#### EXERCISE OBJECTIVE:
Please make an exact transcription of the records, keeping the pictures out of it.

#### THE DATA:
________
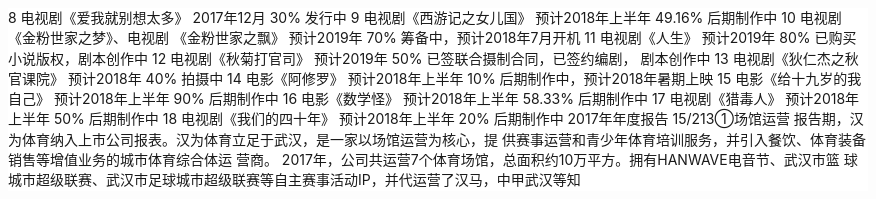 8
电视剧《爱我就别想太多》
2017年12月
30%
发行中
9
电视剧《西游记之女儿国》
预计2018年上半年
49.16%
后期制作中
10
电视剧《金粉世家之梦》、电视剧
《金粉世家之飘》
预计2019年
70%
筹备中，预计2018年7月开机
11
电视剧《人生》
预计2019年
80%
已购买小说版权，剧本创作中
12
电视剧《秋菊打官司》
预计2019年
50%
已签联合摄制合同，已签约编剧，
剧本创作中
13
电视剧《狄仁杰之秋官课院》
预计2018年
40%
拍摄中
14
电影《阿修罗》
预计2018年上半年
10%
后期制作中，预计2018年暑期上映
15
电影《给十九岁的我自己》
预计2018年上半年
90%
后期制作中
16
电影《数学怪》
预计2018年上半年
58.33%
后期制作中
17
电视剧《猎毒人》
预计2018年上半年
50%
后期制作中
18
电视剧《我们的四十年》
预计2018年上半年
20%
后期制作中
2017年年度报告
15/213①场馆运营
报告期，汉为体育纳入上市公司报表。汉为体育立足于武汉，是一家以场馆运营为核心，提
供赛事运营和青少年体育培训服务，并引入餐饮、体育装备销售等增值业务的城市体育综合体运
营商。
2017年，公司共运营7个体育场馆，总面积约10万平方。拥有HANWAVE电音节、武汉市篮
球城市超级联赛、武汉市足球城市超级联赛等自主赛事活动IP，并代运营了汉马，中甲武汉等知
________
#### THE COMPLETED TASK:
 8
电视剧《爱我就别想太多》
2017年12月
30%
发行中
9
电视剧《西游记之女儿国》
预计2018年上半年
49.16%
后期制作中
10
电视剧《金粉世家之梦》、电视剧
《金粉世家之飘》
预计2019年
70%
筹备中，预计2018年7月开机
11
电视剧《人生》
预计2019年
80%
已购买小说版权，剧本创作中
12
电视剧《秋菊打官司》
预计2019年
50%
已签联合摄制合同，已签约编剧，
剧本创作中
13
电视剧《狄仁杰之秋官课院》
预计2018年
40%
拍摄中
14
电影《阿修罗》
预计2018年上半年
10%
后期制作中，预计2018年暑期上映
15
电影《给十九岁的我自己》
预计2018年上半年
90%
后期制作中
16
电影《数学怪》
预计2018年上半年
58.33%
后期制作中
17
电视剧《猎毒人》
预计2018年上半年
50%
后期制作中
18
电视剧《我们的四十年》
预计2018年上半年
20%
后期制作中
2017年年度报告
15/213①场馆运营
报告期，汉为体育纳入上市公司报表。汉为体育立足于武汉，是一家以场馆运营为核心，提
供赛事运营和青少年体育培训服务，并引入餐饮、体育装备销售等增值业务的城市体育综合体运
营商。
2017年，公司共运营7个体育场馆，总面积约10万平方。拥有HANWAVE电音节、武汉市篮
球城市超级联赛、武汉市足球城市超级联赛等自主赛事活动IP，并代运营了汉马，中甲武汉等知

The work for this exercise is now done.